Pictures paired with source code
# # # # #
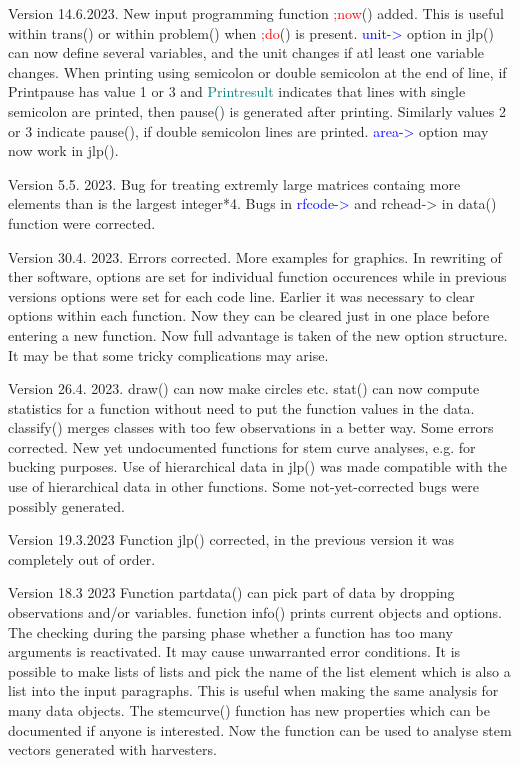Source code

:  
Version   14.6.2023. New input programming function \textcolor{Red}{;now}() added. This is useful 
within \textcolor{VioletRed}{trans}() or within \textcolor{VioletRed}{problem}() when \textcolor{Red}{;do}() is present. \textcolor{blue}{unit->} option in \textcolor{VioletRed}{jlp}() can now define 
several variables, and the unit changes if atl least one variable changes. 
When printing using semicolon or double semicolon at the end of line, if Printpause has value 1 or 3 and 
\textcolor{teal}{Printresult} indicates that lines with single semicolon are printed, then 
\textcolor{VioletRed}{pause}() is generated after printing. Similarly values 2 or 3 indicate \textcolor{VioletRed}{pause}(), if double semicolon lines 
are printed. \textcolor{blue}{area->} option may now work in \textcolor{VioletRed}{jlp}(). 
 
Version 5.5. 2023. Bug for treating extremly large matrices containg more elements than is the largest integer*4. 
Bugs in \textcolor{blue}{rfcode->} and rchead-> in \textcolor{VioletRed}{data}() function were corrected. 
 
Version 30.4. 2023. Errors corrected. More examples for graphics. In rewriting of ther software, 
options are set for individual function occurences while in previous versions 
options were set for each code line. Earlier it was necessary to clear options within each 
function. Now they can be cleared just in one place before entering a new function. Now 
full advantage is taken of the new option structure. It may be that some tricky complications 
may arise. 
 
Version 26.4. 2023. \textcolor{VioletRed}{draw}() can now make circles etc. \textcolor{VioletRed}{stat}() can now compute statistics 
for a function without need to put the function values in the data. \textcolor{VioletRed}{classify}() merges classes 
with too few observations in a better way. 
Some errors corrected. New yet undocumented functions for stem curve 
analyses, e.g. for bucking purposes. Use of hierarchical data in \textcolor{VioletRed}{jlp}() was made compatible 
with the use of hierarchical data in other functions. Some not-yet-corrected bugs were 
possibly generated. 
 
Version 19.3.2023 Function \textcolor{VioletRed}{jlp}() corrected, in the previous version it was 
completely out of order. 
 
Version 18.3 2023 Function \textcolor{VioletRed}{partdata}() can pick part of data by dropping 
observations and/or variables. function \textcolor{VioletRed}{info}() prints current objects and options. 
The checking during the parsing phase whether a function has too many arguments 
is reactivated. It may cause unwarranted error conditions. 
It is possible to make lists of lists and pick the name of the list element which 
is also a list into the input paragraphs. This is useful when making the same 
analysis for many data objects. The \textcolor{VioletRed}{stemcurve}() function has new properties which 
can be documented if anyone is interested. Now the function can be used to 
analyse stem vectors generated with harvesters. 
 
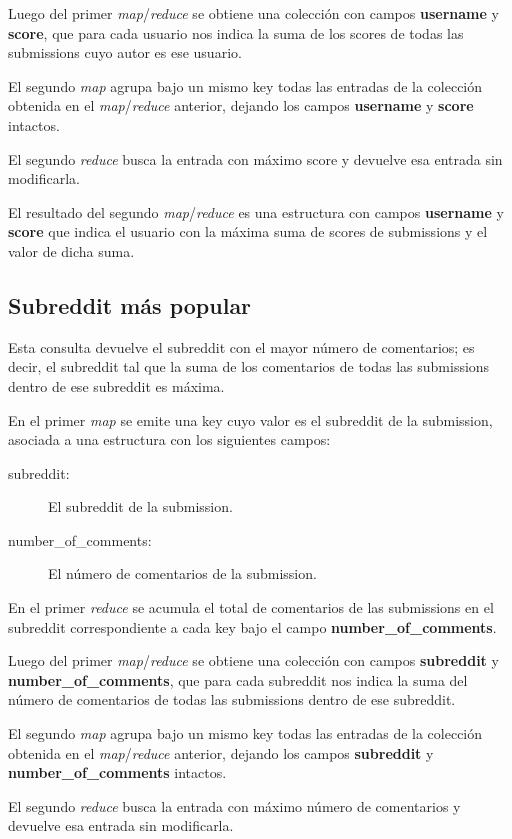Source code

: \documentclass[a4paper,10pt,twoside]{article}
\newcommand{\map}{\emph{map}\xspace}
\newcommand{\reduce}{\emph{reduce}\xspace}
\begin{document}
Luego del primer \map/\reduce se obtiene una colección con campos \textbf{username} y \textbf{score}, que para cada usuario nos indica la suma de los scores de todas las submissions cuyo autor es ese usuario.

El segundo \map agrupa bajo un mismo key todas las entradas de la colección obtenida en el \map/\reduce anterior, dejando los campos \textbf{username} y \textbf{score} intactos.

El segundo \reduce busca la entrada con máximo score y devuelve esa entrada sin modificarla.

El resultado del segundo \map/\reduce es una estructura con campos \textbf{username} y \textbf{score} que indica el usuario con la máxima suma de scores de submissions y el valor de dicha suma.


\subsection{Subreddit más popular}

Esta consulta devuelve el subreddit con el mayor número de comentarios; es decir, el subreddit tal que la suma de los comentarios de todas las submissions dentro de ese subreddit es máxima.

En el primer \map se emite una key cuyo valor es el subreddit de la submission, asociada a una estructura con los siguientes campos:

\begin{description}
	\item[subreddit:] El subreddit de la submission.
	\item[number\_of\_comments:] El número de comentarios de la submission.
\end{description}

En el primer \reduce se acumula el total de comentarios de las submissions en el subreddit correspondiente a cada key bajo el campo \textbf{number\_of\_comments}.

Luego del primer \map/\reduce se obtiene una colección con campos \textbf{subreddit} y \textbf{number\_of\_comments}, que para cada subreddit nos indica la suma del número de comentarios de todas las submissions dentro de ese subreddit.

El segundo \map agrupa bajo un mismo key todas las entradas de la colección obtenida en el \map/\reduce anterior, dejando los campos \textbf{subreddit} y \textbf{number\_of\_comments} intactos.

El segundo \reduce busca la entrada con máximo número de comentarios y devuelve esa entrada sin modificarla.
\end{document}
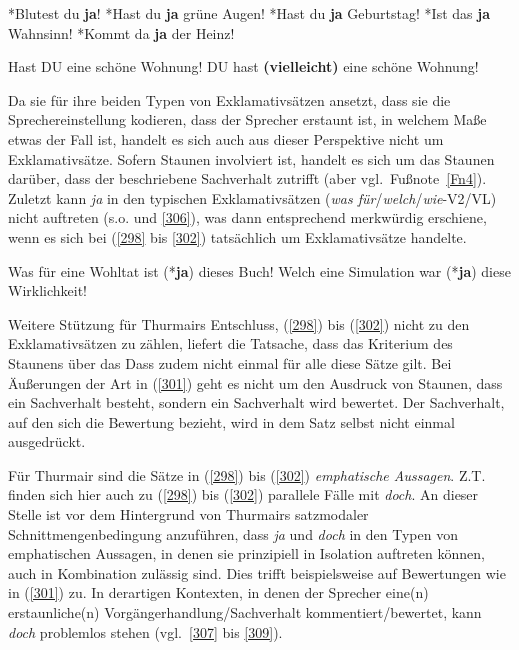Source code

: \begin{exe}
	\ex\label{304} 
		\begin{xlist}	
			\ex\label{304a} *Blutest du \textbf{ja}!	
			\ex\label{304b} *Hast du \textbf{ja} grüne Augen!
			\ex\label{304c} *Hast du \textbf{ja} Geburtstag!
			\ex\label{304d} *Ist das \textbf{ja} Wahnsinn!
			\ex\label{304e} *Kommt da \textbf{ja} der Heinz!
		\end{xlist}
\end{exe}
\begin{exe}
	\ex\label{305} 
		\begin{xlist}	
			\ex\label{305a} Hast DU eine schöne Wohnung!	
			\ex\label{305b} DU hast \textbf{(vielleicht)} eine schöne Wohnung!
		\end{xlist}
\end{exe}
Da sie für ihre beiden Typen von Exklamativsätzen  ansetzt, dass sie die Sprecher\-einstellung kodieren, dass der Sprecher erstaunt ist, in welchem Maße etwas der Fall ist, handelt es sich auch aus dieser Perspektive nicht um Exklamativsätze. Sofern Staunen involviert ist, handelt es sich um das Staunen darüber, dass der beschriebene Sachverhalt zutrifft (aber vgl.\ Fußnote~\ref{Fn4}). Zuletzt kann \textit{ja} in den typi\-schen Exklamativsätzen (\textit{was für}/\textit{welch}/\textit{wie}-V2/VL) nicht auftreten (s.o. und \ref{306}), was dann entsprechend merkwürdig erschiene, wenn es sich bei (\ref{298} bis \ref{302}) tatsächlich um Exklamativsätze handelte.

\begin{exe}
	\ex\label{306} 
		\begin{xlist}	
			\ex\label{306a} Was für eine Wohltat ist (*\textbf{ja}) dieses Buch!
			\ex\label{306b} Welch eine Simulation war (*\textbf{ja}) diese Wirklichkeit!	
			\hfill\hbox{\citet[37]{Kwon2005}}
		\end{xlist}
\end{exe}
Weitere Stützung für Thurmairs Entschluss, (\ref{298}) bis (\ref{302}) nicht zu den Exklamativsätzen zu zählen, liefert die Tatsache, dass das Kriterium des Staunens über das Dass zudem nicht einmal für alle diese Sätze gilt. Bei Äußerungen der Art in (\ref{301}) geht es nicht um den Ausdruck von Staunen, dass ein Sachverhalt besteht, sondern ein Sachverhalt wird bewertet. Der Sachverhalt, auf den sich die Be\-wertung bezieht, wird in dem Satz selbst nicht einmal ausgedrückt.
 
Für Thurmair sind die Sätze in (\ref{298}) bis (\ref{302})  \textit{emphatische Aussagen}. Z.T. finden sich hier auch zu (\ref{298}) bis (\ref{302}) parallele Fälle mit \textit{doch}. An dieser Stelle ist vor dem Hintergrund von Thurmairs satzmodaler Schnittmengenbedingung anzuführen, dass \textit{ja} und \textit{doch} in den Typen von emphatischen Aussagen, in denen sie prinzi\-piell in Isolation auftreten können, auch in Kombination zulässig sind. Dies trifft beispielsweise auf Bewertungen wie in (\ref{301}) zu. In derartigen Kontexten, in denen der Sprecher eine(n) erstaunliche(n) Vorgängerhandlung/Sachverhalt kommentiert/bewertet, kann \textit{doch} problemlos stehen (vgl.\ \ref{307} bis \ref{309}).

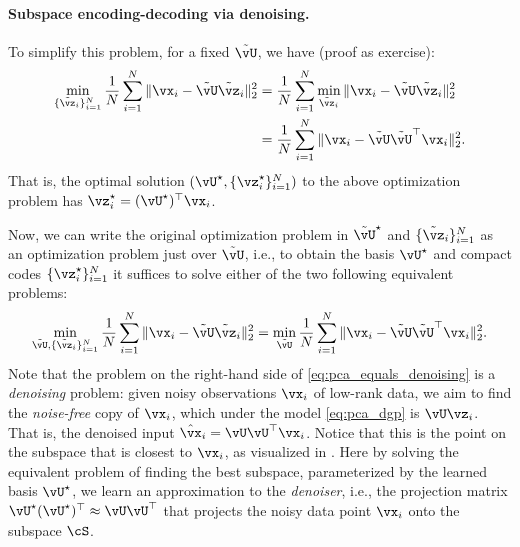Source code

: \documentclass[../../book-main.tex]{subfiles}
\begin{document}
\paragraph{Subspace encoding-decoding via denoising.}
To simplify this problem, for a fixed \(\tilde{\vU}\), we have (proof as exercise):
\begin{align}
    \min_{\{\tilde{\vz}_{i}\}_{i = 1}^{N}}\frac{1}{N}\sum_{i = 1}^{N}\norm{\vx_{i} - \tilde{\vU}\tilde{\vz}_{i}}_{2}^{2} 
    &= \frac{1}{N}\sum_{i = 1}^{N}\min_{\tilde{\vz}_{i}}\norm{\vx_{i} - \tilde{\vU}\tilde{\vz}_{i}}_{2}^{2} \\
    &= \frac{1}{N}\sum_{i = 1}^{N}\norm{\vx_{i} - \tilde{\vU}\tilde{\vU}^{\top}\vx_{i}}_{2}^{2}. 
\end{align}
That is, the optimal solution \((\vU^{\star}, \{\vz_{i}^{\star}\}_{i = 1}^{N})\)
to the above optimization problem has $\vz_i^{\star} = (\vU^{\star})^\top\vx_i$.

Now, we can write the original optimization problem in \(\tilde{\vU}^{\star}\)
and \(\{\tilde{\vz}_{i}\}_{i = 1}^{N}\) as an optimization problem just over
\(\tilde{\vU}\), i.e., to obtain the basis \(\vU^{\star}\) and compact codes
\(\{\vz_{i}^{\star}\}_{i = 1}^{N}\) it suffices to solve either of the two following equivalent problems:
\begin{equation}\label{eq:pca_equals_denoising}
    \min_{\tilde{\vU}, \{\tilde{\vz}_{i}\}_{i = 1}^{N}}\frac{1}{N}\sum_{i = 1}^{N}\norm{\vx_{i} - \tilde{\vU}\tilde{\vz}_{i}}_{2}^{2} = \min_{\tilde{\vU}}\frac{1}{N}\sum_{i = 1}^{N}\norm{\vx_{i} - \tilde{\vU}\tilde{\vU}^{\top}\vx_{i}}_{2}^{2}.
\end{equation}
Note that the problem on the right-hand side of \eqref{eq:pca_equals_denoising}
is a \textit{denoising} problem: given noisy observations \(\vx_{i}\) of
low-rank data, we aim to find the \textit{noise-free} copy of \(\vx_{i}\), which
under the model \eqref{eq:pca_dgp} is $\vU\vz_{i}$. That is, the denoised input
$\hat{\vx}_i = \vU\vU^\top \vx_i$. Notice that this is the point on the subspace
that is closest to $\vx_i$, as visualized in . Here by
solving the equivalent problem of finding the best subspace, parameterized by
the learned basis \(\vU^{\star}\), we learn an approximation to the
\textit{denoiser}, i.e., the projection matrix \(\vU^{\star}(\vU^{\star})^{\top} \approx \vU\vU^{\top}\) that projects the noisy data point $\vx_i$ onto the subspace \(\cS\). %
\end{document}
# # # # #
Required action:
Nothing but the lines with "Luego" should be returned, copied from the entries above.

Answer to the exercise:
Luego del primer \map/\reduce se obtiene una colección con campos \textbf{username} y \textbf{score}, que para cada usuario nos indica la suma de los scores de todas las submissions cuyo autor es ese usuario.
Luego del primer \map/\reduce se obtiene una colección con campos \textbf{subreddit} y \textbf{number\_of\_comments}, que para cada subreddit nos indica la suma del número de comentarios de todas las submissions dentro de ese subreddit.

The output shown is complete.